Cellular and Molecular Neurobiology

Author: Natali Rasetto | Email: rasettonatali@gmail.com


Natalí Belén Rasetto , Damiana Giacomini , Ariel Berardino , Tomás Vega Waichman , Maximiliano Beckel , Daniela Di Bella , Juliana Brown , Paola Arlotta , Ariel Chernomoretz , Alejandro Schinder

1° Laboratory of Neuronal Plasticity, Leloir Institute-CONICET, Buenos Aires, Argentina.
2° Laboratory of Integrative Systems Biology, Leloir Institute-CONICET, Buenos Aires, Argentina
3° Department of Stem Cell and Regenerative Biology, Harvard University, Cambridge, MA, USA.

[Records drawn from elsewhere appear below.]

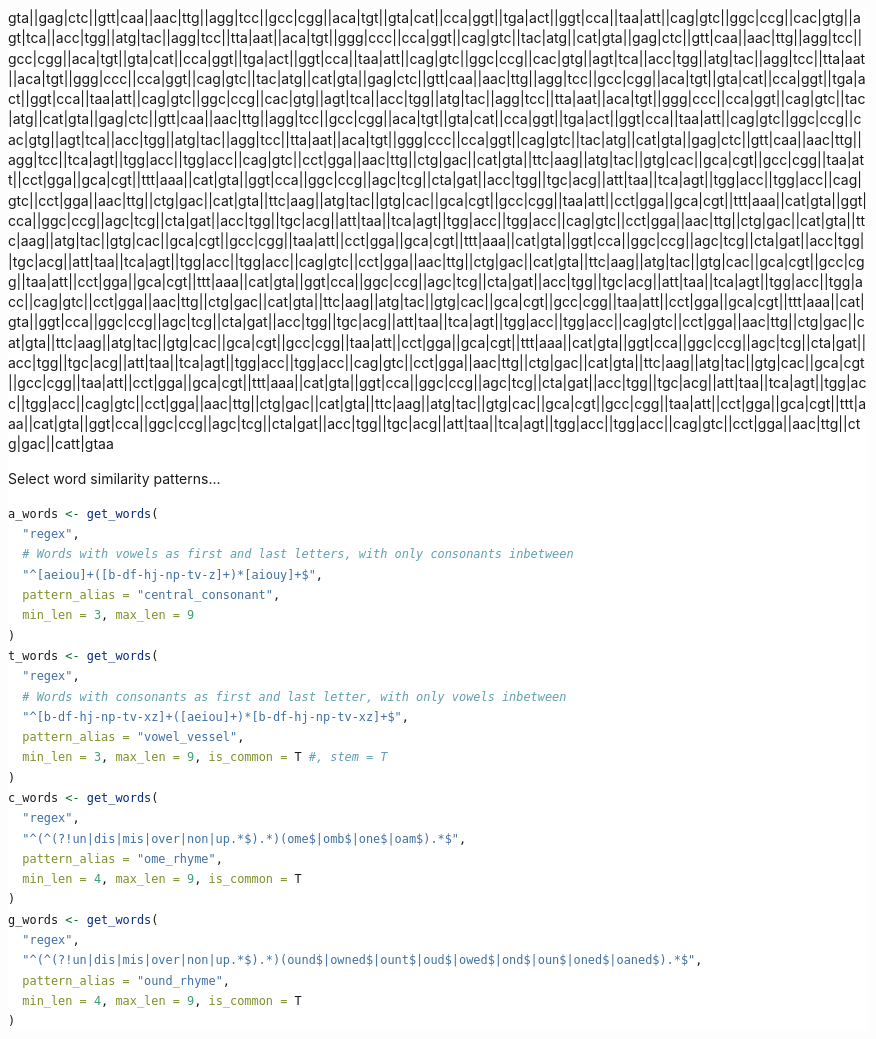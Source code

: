 gta||gag|ctc||gtt|caa||aac|ttg||agg|tcc||gcc|cgg||aca|tgt||gta|cat||cca|ggt||tga|act||ggt|cca||taa|att||cag|gtc||ggc|ccg||cac|gtg||agt|tca||acc|tgg||atg|tac||agg|tcc||tta|aat||aca|tgt||ggg|ccc||cca|ggt||cag|gtc||tac|atg||cat|gta||gag|ctc||gtt|caa||aac|ttg||agg|tcc||gcc|cgg||aca|tgt||gta|cat||cca|ggt||tga|act||ggt|cca||taa|att||cag|gtc||ggc|ccg||cac|gtg||agt|tca||acc|tgg||atg|tac||agg|tcc||tta|aat||aca|tgt||ggg|ccc||cca|ggt||cag|gtc||tac|atg||cat|gta||gag|ctc||gtt|caa||aac|ttg||agg|tcc||gcc|cgg||aca|tgt||gta|cat||cca|ggt||tga|act||ggt|cca||taa|att||cag|gtc||ggc|ccg||cac|gtg||agt|tca||acc|tgg||atg|tac||agg|tcc||tta|aat||aca|tgt||ggg|ccc||cca|ggt||cag|gtc||tac|atg||cat|gta||gag|ctc||gtt|caa||aac|ttg||agg|tcc||gcc|cgg||aca|tgt||gta|cat||cca|ggt||tga|act||ggt|cca||taa|att||cag|gtc||ggc|ccg||cac|gtg||agt|tca||acc|tgg||atg|tac||agg|tcc||tta|aat||aca|tgt||ggg|ccc||cca|ggt||cag|gtc||tac|atg||cat|gta||gag|ctc||gtt|caa||aac|ttg||agg|tcc||tca|agt||tgg|acc||tgg|acc||cag|gtc||cct|gga||aac|ttg||ctg|gac||cat|gta||ttc|aag||atg|tac||gtg|cac||gca|cgt||gcc|cgg||taa|att||cct|gga||gca|cgt||ttt|aaa||cat|gta||ggt|cca||ggc|ccg||agc|tcg||cta|gat||acc|tgg||tgc|acg||att|taa||tca|agt||tgg|acc||tgg|acc||cag|gtc||cct|gga||aac|ttg||ctg|gac||cat|gta||ttc|aag||atg|tac||gtg|cac||gca|cgt||gcc|cgg||taa|att||cct|gga||gca|cgt||ttt|aaa||cat|gta||ggt|cca||ggc|ccg||agc|tcg||cta|gat||acc|tgg||tgc|acg||att|taa||tca|agt||tgg|acc||tgg|acc||cag|gtc||cct|gga||aac|ttg||ctg|gac||cat|gta||ttc|aag||atg|tac||gtg|cac||gca|cgt||gcc|cgg||taa|att||cct|gga||gca|cgt||ttt|aaa||cat|gta||ggt|cca||ggc|ccg||agc|tcg||cta|gat||acc|tgg||tgc|acg||att|taa||tca|agt||tgg|acc||tgg|acc||cag|gtc||cct|gga||aac|ttg||ctg|gac||cat|gta||ttc|aag||atg|tac||gtg|cac||gca|cgt||gcc|cgg||taa|att||cct|gga||gca|cgt||ttt|aaa||cat|gta||ggt|cca||ggc|ccg||agc|tcg||cta|gat||acc|tgg||tgc|acg||att|taa||tca|agt||tgg|acc||tgg|acc||cag|gtc||cct|gga||aac|ttg||ctg|gac||cat|gta||ttc|aag||atg|tac||gtg|cac||gca|cgt||gcc|cgg||taa|att||cct|gga||gca|cgt||ttt|aaa||cat|gta||ggt|cca||ggc|ccg||agc|tcg||cta|gat||acc|tgg||tgc|acg||att|taa||tca|agt||tgg|acc||tgg|acc||cag|gtc||cct|gga||aac|ttg||ctg|gac||cat|gta||ttc|aag||atg|tac||gtg|cac||gca|cgt||gcc|cgg||taa|att||cct|gga||gca|cgt||ttt|aaa||cat|gta||ggt|cca||ggc|ccg||agc|tcg||cta|gat||acc|tgg||tgc|acg||att|taa||tca|agt||tgg|acc||tgg|acc||cag|gtc||cct|gga||aac|ttg||ctg|gac||cat|gta||ttc|aag||atg|tac||gtg|cac||gca|cgt||gcc|cgg||taa|att||cct|gga||gca|cgt||ttt|aaa||cat|gta||ggt|cca||ggc|ccg||agc|tcg||cta|gat||acc|tgg||tgc|acg||att|taa||tca|agt||tgg|acc||tgg|acc||cag|gtc||cct|gga||aac|ttg||ctg|gac||cat|gta||ttc|aag||atg|tac||gtg|cac||gca|cgt||gcc|cgg||taa|att||cct|gga||gca|cgt||ttt|aaa||cat|gta||ggt|cca||ggc|ccg||agc|tcg||cta|gat||acc|tgg||tgc|acg||att|taa||tca|agt||tgg|acc||tgg|acc||cag|gtc||cct|gga||aac|ttg||ctg|gac||catt|gtaa

Select word similarity patterns...

``` r
a_words <- get_words(
  "regex",
  # Words with vowels as first and last letters, with only consonants inbetween 
  "^[aeiou]+([b-df-hj-np-tv-z]+)*[aiouy]+$",
  pattern_alias = "central_consonant",
  min_len = 3, max_len = 9
) 
t_words <- get_words(
  "regex",
  # Words with consonants as first and last letter, with only vowels inbetween 
  "^[b-df-hj-np-tv-xz]+([aeiou]+)*[b-df-hj-np-tv-xz]+$",
  pattern_alias = "vowel_vessel",
  min_len = 3, max_len = 9, is_common = T #, stem = T
) 
c_words <- get_words(
  "regex",
  "^(^(?!un|dis|mis|over|non|up.*$).*)(ome$|omb$|one$|oam$).*$",
  pattern_alias = "ome_rhyme",
  min_len = 4, max_len = 9, is_common = T
) 
g_words <- get_words(
  "regex",
  "^(^(?!un|dis|mis|over|non|up.*$).*)(ound$|owned$|ount$|oud$|owed$|ond$|oun$|oned$|oaned$).*$",
  pattern_alias = "ound_rhyme",
  min_len = 4, max_len = 9, is_common = T
) 
```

Adult hippocampal neurogenesis plays a critical role in spatial memory formation, context discrimination, and clearance of memory traces. In the mouse dentate gyrus, the maturation of adult-born granule cells lasts several weeks and can be divided in 4 phases based on electrophysiological and morphological features. However, the molecular mechanisms underlying the progression through those discrete phases are still unknown. We have proposed that maturation is driven by sequential changes in the gene expression program, and should be revealed by transcriptome analysis. We thus set up an approach for high-throughput single-nuclei RNA sequencing applying Chromium 10X Genomics technology to interrogate the transcriptomic profile of new granule cells at different ages. We used Ascl1CreERT2;CAGfloxStopSun1sfGFP mice to allow conditional expression of Sun-1/sfGFP in the nuclear membrane of developing granule cells at identified ages and isolate fluorescent nuclei using FACS. Clusterization of two separate datasets identified multiple partitions that define a pathway from radial glia-like cells to mature neurons. Several clusters represent intermediate stages of maturation that were previously unknown. The emergence of novel transcriptional markers for the intermediate states was validated by in situ hybridization using RNAscope. These results are beginning to reveal key players involved in neuronal maturation and function with high temporal resolution.